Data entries

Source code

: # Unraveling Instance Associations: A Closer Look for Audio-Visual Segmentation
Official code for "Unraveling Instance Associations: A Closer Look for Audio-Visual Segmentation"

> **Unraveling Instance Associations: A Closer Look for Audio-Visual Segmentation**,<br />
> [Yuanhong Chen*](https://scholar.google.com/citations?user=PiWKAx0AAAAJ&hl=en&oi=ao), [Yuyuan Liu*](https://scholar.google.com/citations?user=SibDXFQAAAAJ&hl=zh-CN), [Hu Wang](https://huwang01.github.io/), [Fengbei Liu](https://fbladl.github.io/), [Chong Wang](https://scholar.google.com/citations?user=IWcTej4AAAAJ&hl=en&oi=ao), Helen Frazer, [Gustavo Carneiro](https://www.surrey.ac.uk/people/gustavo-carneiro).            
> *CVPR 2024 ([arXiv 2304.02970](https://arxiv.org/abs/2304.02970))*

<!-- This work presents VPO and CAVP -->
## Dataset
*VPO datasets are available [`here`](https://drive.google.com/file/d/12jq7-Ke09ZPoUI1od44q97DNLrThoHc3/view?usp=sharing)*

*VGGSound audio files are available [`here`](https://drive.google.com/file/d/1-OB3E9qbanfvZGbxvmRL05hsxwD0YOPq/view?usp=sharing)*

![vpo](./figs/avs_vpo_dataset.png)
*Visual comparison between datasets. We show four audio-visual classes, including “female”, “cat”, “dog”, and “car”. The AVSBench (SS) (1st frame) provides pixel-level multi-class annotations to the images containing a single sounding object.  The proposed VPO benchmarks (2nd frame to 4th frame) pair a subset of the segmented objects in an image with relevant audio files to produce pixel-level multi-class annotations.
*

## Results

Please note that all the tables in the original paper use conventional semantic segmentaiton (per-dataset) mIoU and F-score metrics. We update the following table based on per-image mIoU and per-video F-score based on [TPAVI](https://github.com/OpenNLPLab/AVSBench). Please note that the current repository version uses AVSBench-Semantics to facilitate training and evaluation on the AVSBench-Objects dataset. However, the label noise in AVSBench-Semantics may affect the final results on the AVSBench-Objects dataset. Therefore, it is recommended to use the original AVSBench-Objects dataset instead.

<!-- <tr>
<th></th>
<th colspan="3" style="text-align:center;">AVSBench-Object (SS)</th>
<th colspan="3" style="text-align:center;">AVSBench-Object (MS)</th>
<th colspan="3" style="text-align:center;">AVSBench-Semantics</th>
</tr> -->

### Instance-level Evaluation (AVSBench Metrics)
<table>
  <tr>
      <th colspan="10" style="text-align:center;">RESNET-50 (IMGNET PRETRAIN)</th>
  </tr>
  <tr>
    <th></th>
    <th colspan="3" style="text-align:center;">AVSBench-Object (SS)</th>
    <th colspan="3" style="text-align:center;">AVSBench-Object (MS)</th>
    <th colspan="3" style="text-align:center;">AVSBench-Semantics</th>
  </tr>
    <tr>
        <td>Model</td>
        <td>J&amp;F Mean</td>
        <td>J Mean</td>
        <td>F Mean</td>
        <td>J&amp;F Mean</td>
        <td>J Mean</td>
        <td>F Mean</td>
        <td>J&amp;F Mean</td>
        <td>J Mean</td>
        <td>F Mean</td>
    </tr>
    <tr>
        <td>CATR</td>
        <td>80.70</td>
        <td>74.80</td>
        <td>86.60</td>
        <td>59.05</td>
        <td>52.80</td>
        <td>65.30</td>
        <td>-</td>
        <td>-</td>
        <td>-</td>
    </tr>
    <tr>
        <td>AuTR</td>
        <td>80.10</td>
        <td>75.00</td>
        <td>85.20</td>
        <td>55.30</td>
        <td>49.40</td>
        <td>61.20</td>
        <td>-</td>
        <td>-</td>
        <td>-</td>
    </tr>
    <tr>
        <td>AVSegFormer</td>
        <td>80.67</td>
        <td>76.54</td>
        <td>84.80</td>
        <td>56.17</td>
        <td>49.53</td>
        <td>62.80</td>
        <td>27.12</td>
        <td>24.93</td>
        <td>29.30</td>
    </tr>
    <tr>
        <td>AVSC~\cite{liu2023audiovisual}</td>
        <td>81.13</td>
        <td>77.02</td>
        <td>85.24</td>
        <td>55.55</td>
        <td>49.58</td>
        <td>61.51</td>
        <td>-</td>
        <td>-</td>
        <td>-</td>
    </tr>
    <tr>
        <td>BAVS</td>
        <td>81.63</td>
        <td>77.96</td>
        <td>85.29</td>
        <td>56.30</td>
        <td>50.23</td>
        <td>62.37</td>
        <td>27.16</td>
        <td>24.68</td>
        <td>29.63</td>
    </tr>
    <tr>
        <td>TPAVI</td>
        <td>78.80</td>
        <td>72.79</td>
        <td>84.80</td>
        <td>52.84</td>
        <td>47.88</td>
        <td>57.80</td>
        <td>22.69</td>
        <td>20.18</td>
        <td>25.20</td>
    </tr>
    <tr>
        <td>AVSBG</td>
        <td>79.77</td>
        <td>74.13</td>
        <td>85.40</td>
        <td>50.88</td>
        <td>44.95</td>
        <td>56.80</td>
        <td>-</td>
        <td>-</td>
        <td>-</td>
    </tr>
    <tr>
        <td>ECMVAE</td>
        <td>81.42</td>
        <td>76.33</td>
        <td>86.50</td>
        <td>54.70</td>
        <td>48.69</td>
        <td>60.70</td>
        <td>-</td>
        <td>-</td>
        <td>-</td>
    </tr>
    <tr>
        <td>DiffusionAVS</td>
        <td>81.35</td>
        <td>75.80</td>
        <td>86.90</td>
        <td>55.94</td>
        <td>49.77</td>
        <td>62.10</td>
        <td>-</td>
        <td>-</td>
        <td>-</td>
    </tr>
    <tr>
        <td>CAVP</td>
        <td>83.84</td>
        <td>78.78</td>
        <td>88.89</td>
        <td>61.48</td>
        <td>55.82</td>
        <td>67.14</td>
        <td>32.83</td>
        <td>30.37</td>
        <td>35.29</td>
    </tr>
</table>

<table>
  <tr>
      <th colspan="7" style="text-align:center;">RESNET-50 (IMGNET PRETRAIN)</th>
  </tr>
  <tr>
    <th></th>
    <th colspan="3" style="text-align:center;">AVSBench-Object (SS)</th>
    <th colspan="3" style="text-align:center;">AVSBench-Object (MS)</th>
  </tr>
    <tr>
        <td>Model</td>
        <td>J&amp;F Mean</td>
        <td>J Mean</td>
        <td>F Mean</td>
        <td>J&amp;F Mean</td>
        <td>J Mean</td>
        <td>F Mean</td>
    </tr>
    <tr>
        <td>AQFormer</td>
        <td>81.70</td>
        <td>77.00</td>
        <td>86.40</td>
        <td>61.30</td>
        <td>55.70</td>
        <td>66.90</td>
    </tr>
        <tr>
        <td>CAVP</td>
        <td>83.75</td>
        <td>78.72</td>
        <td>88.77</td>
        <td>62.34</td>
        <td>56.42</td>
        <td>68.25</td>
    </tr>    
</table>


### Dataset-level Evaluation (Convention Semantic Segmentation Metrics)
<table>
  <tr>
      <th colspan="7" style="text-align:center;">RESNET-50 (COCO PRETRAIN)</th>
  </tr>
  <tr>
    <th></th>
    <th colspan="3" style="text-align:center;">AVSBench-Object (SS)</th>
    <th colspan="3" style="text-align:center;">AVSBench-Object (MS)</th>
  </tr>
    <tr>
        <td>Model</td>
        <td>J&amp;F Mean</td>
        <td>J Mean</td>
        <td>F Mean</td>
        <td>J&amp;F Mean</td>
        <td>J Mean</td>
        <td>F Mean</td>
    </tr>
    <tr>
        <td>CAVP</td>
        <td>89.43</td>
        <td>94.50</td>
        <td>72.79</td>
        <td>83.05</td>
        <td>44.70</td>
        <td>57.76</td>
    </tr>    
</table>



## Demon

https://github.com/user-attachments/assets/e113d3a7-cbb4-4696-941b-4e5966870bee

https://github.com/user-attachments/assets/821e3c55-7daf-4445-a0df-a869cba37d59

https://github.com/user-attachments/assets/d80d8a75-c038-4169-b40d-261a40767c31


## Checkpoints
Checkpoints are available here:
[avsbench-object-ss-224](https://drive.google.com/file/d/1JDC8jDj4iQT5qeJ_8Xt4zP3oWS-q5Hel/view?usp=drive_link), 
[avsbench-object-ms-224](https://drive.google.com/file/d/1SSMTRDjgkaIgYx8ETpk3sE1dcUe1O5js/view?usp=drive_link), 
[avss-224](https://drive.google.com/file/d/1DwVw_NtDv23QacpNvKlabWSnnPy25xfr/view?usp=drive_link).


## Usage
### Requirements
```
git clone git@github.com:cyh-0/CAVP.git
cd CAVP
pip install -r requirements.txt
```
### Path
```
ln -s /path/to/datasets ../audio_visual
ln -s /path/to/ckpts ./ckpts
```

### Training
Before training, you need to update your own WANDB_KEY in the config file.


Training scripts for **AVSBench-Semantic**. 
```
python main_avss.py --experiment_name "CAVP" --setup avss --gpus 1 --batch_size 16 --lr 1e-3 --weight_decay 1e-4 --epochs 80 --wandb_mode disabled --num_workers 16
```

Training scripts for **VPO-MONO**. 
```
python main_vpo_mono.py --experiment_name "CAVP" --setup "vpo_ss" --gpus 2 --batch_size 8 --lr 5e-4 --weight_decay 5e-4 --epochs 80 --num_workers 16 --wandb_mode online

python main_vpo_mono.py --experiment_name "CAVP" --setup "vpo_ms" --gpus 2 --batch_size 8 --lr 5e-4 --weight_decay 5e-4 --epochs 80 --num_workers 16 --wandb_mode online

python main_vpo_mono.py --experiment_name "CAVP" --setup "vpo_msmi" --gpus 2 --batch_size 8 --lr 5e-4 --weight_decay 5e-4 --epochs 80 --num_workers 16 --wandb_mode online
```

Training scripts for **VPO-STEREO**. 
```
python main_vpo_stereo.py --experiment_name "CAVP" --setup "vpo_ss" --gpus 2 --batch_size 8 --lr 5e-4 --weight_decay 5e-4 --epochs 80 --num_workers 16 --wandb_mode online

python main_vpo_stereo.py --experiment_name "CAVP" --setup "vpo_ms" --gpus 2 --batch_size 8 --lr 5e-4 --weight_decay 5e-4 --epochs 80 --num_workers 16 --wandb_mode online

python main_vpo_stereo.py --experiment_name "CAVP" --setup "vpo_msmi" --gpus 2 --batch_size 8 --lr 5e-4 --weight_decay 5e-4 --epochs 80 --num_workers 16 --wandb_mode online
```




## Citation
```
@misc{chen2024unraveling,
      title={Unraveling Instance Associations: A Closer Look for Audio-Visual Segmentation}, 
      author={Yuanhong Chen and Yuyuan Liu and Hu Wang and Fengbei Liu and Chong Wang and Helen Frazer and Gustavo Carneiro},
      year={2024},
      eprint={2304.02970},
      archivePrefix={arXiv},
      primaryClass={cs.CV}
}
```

YOUR GOAL: In the entries above, find the line with "<td>86.60</td>" and the line with "<td>61.20</td>", then set down exactly those two and every line between them, nothing else.

ANSWER FOR THIS EXERCISE:
        <td>86.60</td>
        <td>59.05</td>
        <td>52.80</td>
        <td>65.30</td>
        <td>-</td>
        <td>-</td>
        <td>-</td>
    </tr>
    <tr>
        <td>AuTR</td>
        <td>80.10</td>
        <td>75.00</td>
        <td>85.20</td>
        <td>55.30</td>
        <td>49.40</td>
        <td>61.20</td>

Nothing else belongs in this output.